Y'all should be worried. This self-proclaimed "word girl" is doing "math numbers" for a minute. See what the coronapocalypse has done to me? Be very afraid.
Check out this website: http://covid19.healthdata.org/united-states-of-america. This site shows the COVID-19 death projections by August 4, 2020, assuming full social distancing through May 2020, for the United States. Another almost 8 weeks of social distancing? Yes, y'all, we can do that.
So this website estimates 81,766 deaths caused by COVID-19 in the United States. According to worldometers.info (however reliable that site is, though it is likely a very close estimation), the population of the United States is currently estimated at 330,552,344. Let's see how this looks when you make it all math-y:
81,766/330,552,344 = 0.000247
And if I'm able to go one step further, and put my mad 4th grade math skills to work by converting my answer from a decimal to a percentage, the result is 0.0247%. That's significantly less than 1/4 of 1%.
So if my math is correct, it tells me that significantly less than approximately 1/4 of 1% of Americans are projected to die from COVID-19.
While EVERY death is a HUGE and UNIMAGINABLE loss of someone's parent, child, grandparent, friend, neighbor, or co-worker, that number gives this entire pandemic a little bit of perspective to me.
Based on the media hype, it feels like we've been thrown into the midst of a pandemic close or equal to the most devastating pandemic ever recorded: The Spanish Flu of 1918.
Wikipedia estimates over 675,000 deaths in the United States from The Spanish Flu.
We're talking significantly less than 1/4 of 1% of Americans.

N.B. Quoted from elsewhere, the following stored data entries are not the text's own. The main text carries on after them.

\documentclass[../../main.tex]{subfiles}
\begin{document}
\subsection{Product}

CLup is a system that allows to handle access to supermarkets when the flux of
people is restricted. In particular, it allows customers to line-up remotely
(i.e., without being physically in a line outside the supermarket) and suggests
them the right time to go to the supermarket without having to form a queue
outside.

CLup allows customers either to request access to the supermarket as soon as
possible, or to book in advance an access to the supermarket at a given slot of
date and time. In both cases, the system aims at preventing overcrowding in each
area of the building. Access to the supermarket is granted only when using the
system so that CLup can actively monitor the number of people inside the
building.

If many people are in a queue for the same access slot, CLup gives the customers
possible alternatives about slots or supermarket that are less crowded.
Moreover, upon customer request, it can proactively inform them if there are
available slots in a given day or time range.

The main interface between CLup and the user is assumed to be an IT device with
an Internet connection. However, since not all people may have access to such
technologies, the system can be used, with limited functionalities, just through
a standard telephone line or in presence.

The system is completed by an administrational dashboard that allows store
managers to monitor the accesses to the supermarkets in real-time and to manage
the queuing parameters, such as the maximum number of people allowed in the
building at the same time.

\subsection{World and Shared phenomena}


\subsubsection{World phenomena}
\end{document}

We can probably agree that while the loss of 81,766 lives is incredibly devastating, it's not the same as losing 675,000+.

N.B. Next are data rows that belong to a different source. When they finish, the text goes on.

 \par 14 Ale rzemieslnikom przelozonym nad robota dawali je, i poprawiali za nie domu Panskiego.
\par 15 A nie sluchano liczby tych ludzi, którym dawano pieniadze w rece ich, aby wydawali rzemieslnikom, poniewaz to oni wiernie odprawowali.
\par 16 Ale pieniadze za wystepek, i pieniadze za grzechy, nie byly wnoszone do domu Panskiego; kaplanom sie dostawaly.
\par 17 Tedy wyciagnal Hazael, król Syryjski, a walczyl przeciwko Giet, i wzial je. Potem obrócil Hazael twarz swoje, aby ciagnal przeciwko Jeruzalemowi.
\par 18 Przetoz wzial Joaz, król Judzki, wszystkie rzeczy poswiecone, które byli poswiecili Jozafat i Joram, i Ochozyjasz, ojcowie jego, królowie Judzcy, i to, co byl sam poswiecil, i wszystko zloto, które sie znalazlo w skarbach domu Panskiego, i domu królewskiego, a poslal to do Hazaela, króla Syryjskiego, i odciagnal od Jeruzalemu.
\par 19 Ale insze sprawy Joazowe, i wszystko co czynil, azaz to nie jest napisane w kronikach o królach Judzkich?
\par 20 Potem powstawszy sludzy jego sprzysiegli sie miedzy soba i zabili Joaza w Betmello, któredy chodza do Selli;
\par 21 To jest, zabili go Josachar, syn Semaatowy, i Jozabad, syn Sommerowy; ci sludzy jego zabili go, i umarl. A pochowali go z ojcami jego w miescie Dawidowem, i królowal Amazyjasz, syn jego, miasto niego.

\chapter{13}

Even if we look at the highest point in the shaded area of uncertainty in the graph provided, we're still looking at a very small number:
136,401/330,552,344 = 0.000412
That's 0.00412%.
Y'all, I KNOW this pandemic is BAD. I know there are hotspots all over our country that are experiencing death and devastation the likes of which have never been seen before in our lifetimes.
But significantly less than 1/4 of 1%?
I guess what I'm saying is that I'm tired of living in a world overshadowed by fear, worry, and concern. Especially considering I will be 28 weeks pregnant tomorrow, and I have to take on the added anxiety that comes with bringing a new life into this world at such a chaotic time as this. But it was so nice for my non-math self to experience a tiny breath of fresh air from realizing we're talking about significantly less than 1/4 of 1% of our country's population succumbing to COVID-19.

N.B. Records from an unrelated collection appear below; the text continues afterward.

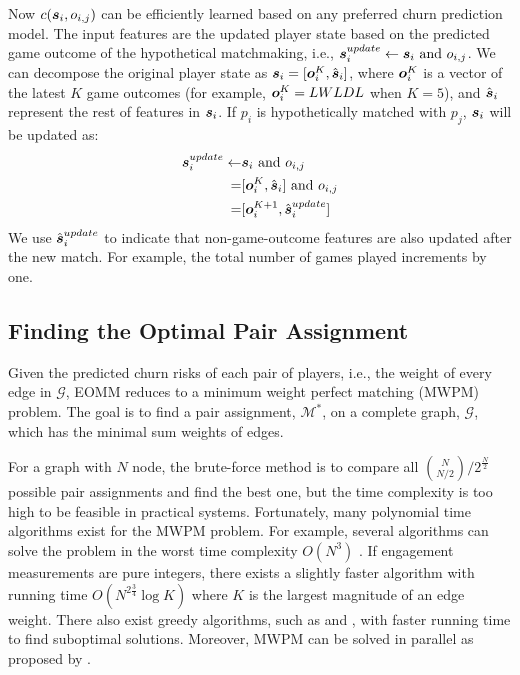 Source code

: Now $c(\boldsymbol{s}_i, o_{i,j})$ can be efficiently learned based on any preferred churn prediction model. The input features are the updated player state based on the predicted game outcome of the hypothetical matchmaking, i.e., $\boldsymbol{s}_i^{update} \leftarrow \boldsymbol{s}_i \text{ and } o_{i,j}$. We can decompose the original player state as $\boldsymbol{s}_i = [\boldsymbol{o}_i^K, \hat{\boldsymbol{s}}_i]$, where $\boldsymbol{o}_i^K$ is a vector of the latest $K$ game outcomes (for example, $\boldsymbol{o}_i^K=LWLDL$ when $K=5$), and $\hat{\boldsymbol{s}}_i$ represent the rest of features in $\boldsymbol{s}_i$. If $p_i$ is hypothetically matched with $p_j$, $\boldsymbol{s}_i$ will be updated as:
\begin{align}\label{eqn:stateUpdate}
\boldsymbol{s}_i^{update} \leftarrow& \boldsymbol{s}_i \text{ and } o_{i,j} \\
                    =& [\boldsymbol{o}_i^K, \hat{\boldsymbol{s}}_i] \text{ and } o_{i,j} \\
                    =& [\boldsymbol{o}_i^{K+1}, \hat{\boldsymbol{s}}_i^{update}]
\end{align}
We use $\hat{\boldsymbol{s}}_i^{update}$ to indicate that non-game-outcome features are also updated after the new match. For example, the total number of games played increments by one. 


\vspace{2mm}

\subsection{Finding the Optimal Pair Assignment}
Given the predicted churn risks of each pair of players, i.e., the weight of every edge in $\mathcal{G}$, EOMM reduces to a minimum weight perfect matching (MWPM) problem. The goal is to find a pair assignment, $\mathcal{M}^*$, on a complete graph, $\mathcal{G}$, which has the minimal sum weights of edges.

For a graph with $N$ node, the brute-force method is to compare all $\binom N{N/2} / 2^{\frac{N}{2}}$ possible pair assignments and find the best one, but the time complexity is too high to be feasible in practical systems. Fortunately, many polynomial time algorithms exist for the MWPM problem. For example, several algorithms can solve the problem in the worst time complexity $O(N^3)$ \citep{gabow1974implementation,lawler2001combinatorial}. If engagement measurements are pure integers, there exists a slightly faster algorithm \citep{gabow1985scaling} with running time $O(N^{2\frac{3}{4}}\log K)$ where $K$ is the largest magnitude of an edge weight. There also exist greedy algorithms, such as \textcite{drake2003simple} and \textcite{duan2014linear}, with faster running time to find suboptimal solutions. Moreover, MWPM can be solved in parallel as proposed by \citep{osiakwan1990maximum}.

Let's take a quick peek at the math for my home state of South Carolina, shall we?
See http://covid19.healthdata.org/united-states-of-america/south-carolina.
The site estimates 442 South Carolinians will die from COVID-19.
There are an estimated 5,210,095 people currently residing in South Carolina.
That math?
442/5,210,095 = 0.000084
That is a whopping 0.0084%.
And the worst-case scenario projections?
645/5,210,095 = 0.000123
That's 0.0123%.
I can barely even comprehend numbers this small.
You guys.
I'm not saying that COVID-19 isn't bad.
I'm not saying that the loss of lives is inconsequential.
I'm not saying there won't be a "second wave" or more that will result in a greater loss.
I'm not saying these projections are fact or reality or 100% to be expected.
I'm not saying the difficulties we all are experiencing right now should be shrugged off.
I'm saying we can be encouraged.
I'm saying we can get through this.
I'm saying we can try to look for the good in the midst of so.much.bad.
I'm saying we can get through this by the grace of God! He knows the numbers. He knows His plans. He knows when our lives will return to some semblance of normal.
We can hang in there.
We can follow the directives to keep our families safe... our neighbors safe... our communities safe... and our country safe.
I hope this has been somewhat encouraging to you!
I also want to take a moment to say that I simply do not have the words to adequately express my gratitude to the individuals across our country and across the globe working hard on the front lines -- putting their own lives at risk -- in fighting this undetectable, invisible enemy and saving countless lives. There truly are no words to properly express how much you mean to us all, and how grateful we all are for the work you are doing. God bless you and keep you safe!
Showing posts with label Crazy Life. Show all posts
Showing posts with label Crazy Life. Show all posts
Tuesday, April 7, 2020
COVID-19 + Math = Perspective
Tuesday, August 11, 2015
Summer Catch Up: Beach Edition
We hit the beach in June for a little family day trip and it was a lot of fun! There's no commentary here -- just some adorable pics of my big kids!
Labels:
Chase,
Crazy Life,
E,
Family,
Fun Stuff,
LO,
Summer Activities,
Vacation
Wednesday, October 16, 2013
Time
Time.
What a rare commodity. Seems I've been running short on it here lately.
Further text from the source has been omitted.